## Requirement
Pick every line with "unsigned" from the material below.

## Entries shown

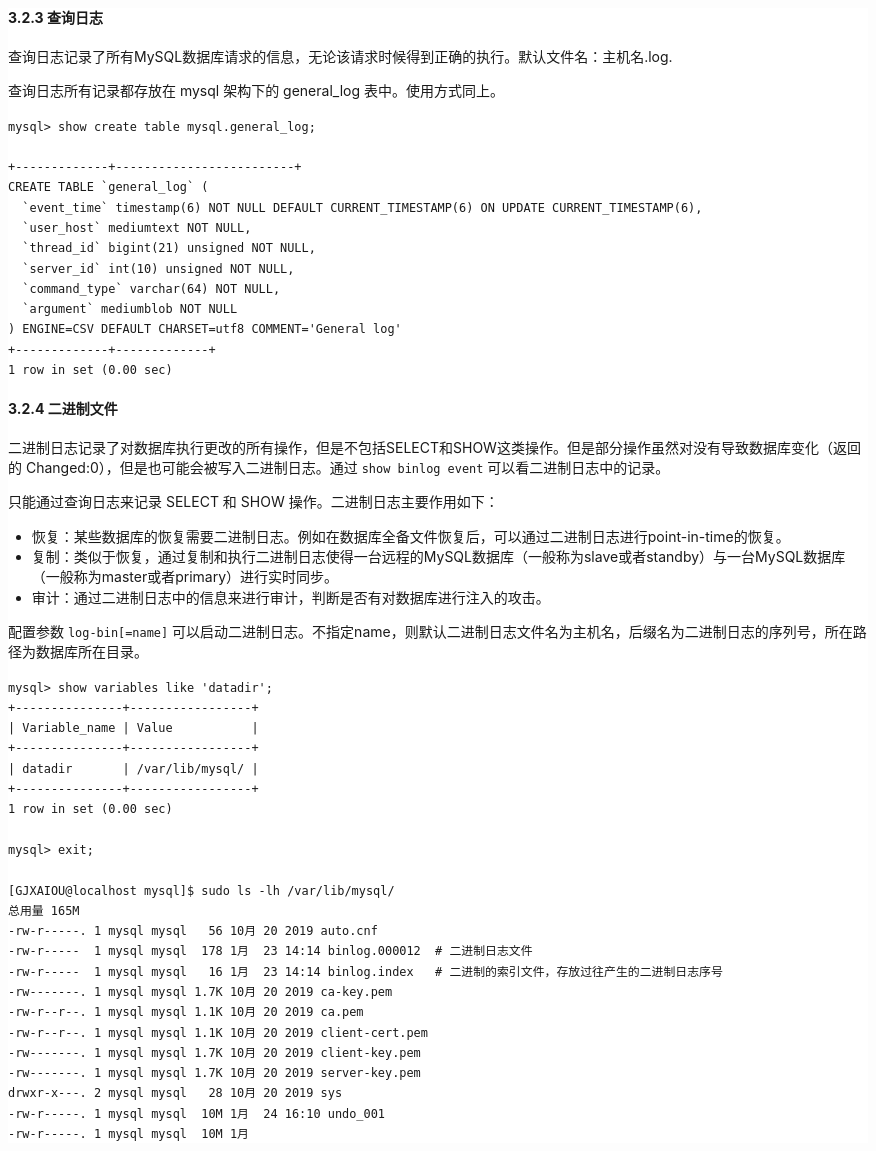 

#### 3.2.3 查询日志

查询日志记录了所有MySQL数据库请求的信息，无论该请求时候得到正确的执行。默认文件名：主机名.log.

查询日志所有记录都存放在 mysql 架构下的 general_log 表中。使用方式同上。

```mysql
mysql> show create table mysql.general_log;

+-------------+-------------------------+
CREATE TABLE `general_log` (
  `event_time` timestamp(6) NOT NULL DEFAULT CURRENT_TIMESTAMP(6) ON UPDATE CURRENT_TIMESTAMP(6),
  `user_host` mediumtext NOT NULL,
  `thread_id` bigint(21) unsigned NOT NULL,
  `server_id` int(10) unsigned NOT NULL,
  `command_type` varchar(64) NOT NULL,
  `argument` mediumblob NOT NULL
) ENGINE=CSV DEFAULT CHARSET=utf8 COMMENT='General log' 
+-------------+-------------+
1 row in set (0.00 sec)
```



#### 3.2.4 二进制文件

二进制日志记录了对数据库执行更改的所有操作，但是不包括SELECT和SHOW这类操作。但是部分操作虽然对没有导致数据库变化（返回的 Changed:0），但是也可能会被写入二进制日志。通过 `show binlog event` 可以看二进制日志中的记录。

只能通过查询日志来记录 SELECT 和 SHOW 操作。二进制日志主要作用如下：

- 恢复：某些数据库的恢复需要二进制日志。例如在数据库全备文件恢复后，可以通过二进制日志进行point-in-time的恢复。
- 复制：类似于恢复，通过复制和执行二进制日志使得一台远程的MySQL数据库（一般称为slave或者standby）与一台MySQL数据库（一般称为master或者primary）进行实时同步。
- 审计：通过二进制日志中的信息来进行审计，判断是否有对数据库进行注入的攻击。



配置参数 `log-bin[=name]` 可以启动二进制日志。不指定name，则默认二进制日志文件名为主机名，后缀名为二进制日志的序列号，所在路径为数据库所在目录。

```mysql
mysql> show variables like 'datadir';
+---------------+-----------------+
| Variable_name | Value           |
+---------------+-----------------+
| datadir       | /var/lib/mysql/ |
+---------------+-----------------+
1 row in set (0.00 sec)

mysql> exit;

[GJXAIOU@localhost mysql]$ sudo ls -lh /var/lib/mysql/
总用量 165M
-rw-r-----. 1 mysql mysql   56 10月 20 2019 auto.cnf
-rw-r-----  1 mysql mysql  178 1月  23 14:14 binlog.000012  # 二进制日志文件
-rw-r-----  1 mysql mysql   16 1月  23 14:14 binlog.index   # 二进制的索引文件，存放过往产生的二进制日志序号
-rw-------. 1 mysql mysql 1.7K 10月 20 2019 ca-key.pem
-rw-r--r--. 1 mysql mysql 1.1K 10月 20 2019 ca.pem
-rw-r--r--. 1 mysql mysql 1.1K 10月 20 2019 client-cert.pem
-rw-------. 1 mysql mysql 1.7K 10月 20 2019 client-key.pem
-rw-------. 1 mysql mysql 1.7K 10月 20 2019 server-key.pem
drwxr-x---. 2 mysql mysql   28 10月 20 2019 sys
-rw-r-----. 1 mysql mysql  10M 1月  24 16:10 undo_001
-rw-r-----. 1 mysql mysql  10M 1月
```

## Solution
  `thread_id` bigint(21) unsigned NOT NULL,
  `server_id` int(10) unsigned NOT NULL,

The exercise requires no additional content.